Access Recovery Charge – Created in 2011 as part of new rules requiring local exchange carriers to reduce, over a period of years, many of their switched access charges assessed on interexchange carriers, with the goal of transitioning inter-carrier compensation to a bill-and-keep regime. The Commission adopted a transitional recovery mechanism, the ARC, to mitigate the impact of reduced inter-carrier compensation revenues on incumbent local exchange carriers and to facilitate continued investment in broadband-capable infrastructure. IXCs may assess an Access Recovery Charge on customers in the form of a monthly fixed charge.
Presubscribed Interexchange Carrier Charge – A largely phased out monthly fixed charge assessed by LECs on presubscribed long-distance providers to recover a portion of the common line costs not recovered by the Subscriber Line Charge.
Line Port Charge – A monthly end-user charge that recovers costs associated with digital lines, such as integrated services digital network (ISDN) line ports, to the extent those port costs exceed the costs for a line port used for basic, analog service.
Special Access Surcharge – The $25 per month Special Access Surcharge is assessed on trunks that could “leak” traffic into the public switched network. This charge is almost never charged today.
As when it filed original comments in 2020, the industry for a variety of reasons, opposes the detariffing of these end user Telephone Access Charges. For example, INCOMPAS notes the administrative mess telephone companies would face if these charges were eliminated.
These reforms are not only unnecessary but would impose significant operational burdens on competitive providers without delivering clear public interest benefits. TACs are currently well-understood, stable, and effectively administered through existing tariff and billing systems, particularly by business and enterprise customers. Replacing these mechanisms would require costly system overhauls, internal retraining, customer education efforts, and updated compliance procedures across multiple jurisdictions all for charges that are declining in relevance but remain important to the competitive framework of the market. (Docket 20-71, INCOMPAS Comments, filed August 4, 2025, at p. 2).
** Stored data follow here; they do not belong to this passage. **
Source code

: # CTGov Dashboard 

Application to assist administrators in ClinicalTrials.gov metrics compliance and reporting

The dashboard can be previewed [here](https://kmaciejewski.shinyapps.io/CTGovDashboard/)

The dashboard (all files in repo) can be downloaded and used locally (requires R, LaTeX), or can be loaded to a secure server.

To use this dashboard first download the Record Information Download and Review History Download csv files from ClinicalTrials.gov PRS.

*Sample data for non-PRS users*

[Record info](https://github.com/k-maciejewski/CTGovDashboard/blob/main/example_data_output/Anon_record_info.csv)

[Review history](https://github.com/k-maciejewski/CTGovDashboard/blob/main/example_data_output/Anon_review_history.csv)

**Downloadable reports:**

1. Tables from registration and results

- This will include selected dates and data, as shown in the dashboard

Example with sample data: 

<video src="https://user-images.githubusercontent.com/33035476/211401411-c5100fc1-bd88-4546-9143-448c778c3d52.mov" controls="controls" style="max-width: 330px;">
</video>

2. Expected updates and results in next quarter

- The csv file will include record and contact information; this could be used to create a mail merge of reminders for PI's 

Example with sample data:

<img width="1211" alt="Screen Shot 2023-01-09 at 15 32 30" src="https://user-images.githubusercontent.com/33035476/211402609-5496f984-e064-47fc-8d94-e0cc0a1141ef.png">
Moreover, NTCA – The Rural Broadband Association points out, many of these charges are still important to small LECs.
Like universal service support, SLCs and ARCs represent an important component of the business case for smaller operators serving rural and remote areas, and hindering (if not all but eliminating) the ability of RLECs to recover these revenues through mandatory detariffing would undermine the sustainability of these small businesses and the networks they operate. These charges help to simplify cost recovery, minimize customer confusion and uncertainty, and reduce burdens for NTCA members. By contrast, mandatory detariffing would introduce unnecessary complexity and create uncertainties regarding how, and even whether, carriers can recover these revenues otherwise. (Id., NTCA Comments, filed August 6, 2025, at p. 3)
Finally, as customers continue to move from voice lines to mobile and VoIP lines, these charges will phase out without Commission action. USTelecom states that
Given the numerous recent actions taken by the Bureau and Commission to accelerate carriers’ transition away from the “outdated and deteriorating legacy networks and obsolete services”—in particular, the copper-based voice services to which Telephone Access Charges apply—a continued shift away from tariffed legacy services to detariffed services will occur naturally. That is because Telephone Access Charges are limited to legacy POTS and do not apply to VoIP services or mobile voice, they will continue to phase out with the ongoing shift to modern voice services. Prematurely mandating the elimination of such charges, however, could actually delay this evolution as carriers would need to devote resources to detariffing efforts rather than developing and deploying next-generation networks and advanced communications services. (Id., USTelecom Comments, filed August 6, 2025, at p. 2).
Based on the comments of the industry it appears highly unlikely the FCC will take any actions to detariff these end-user access charges.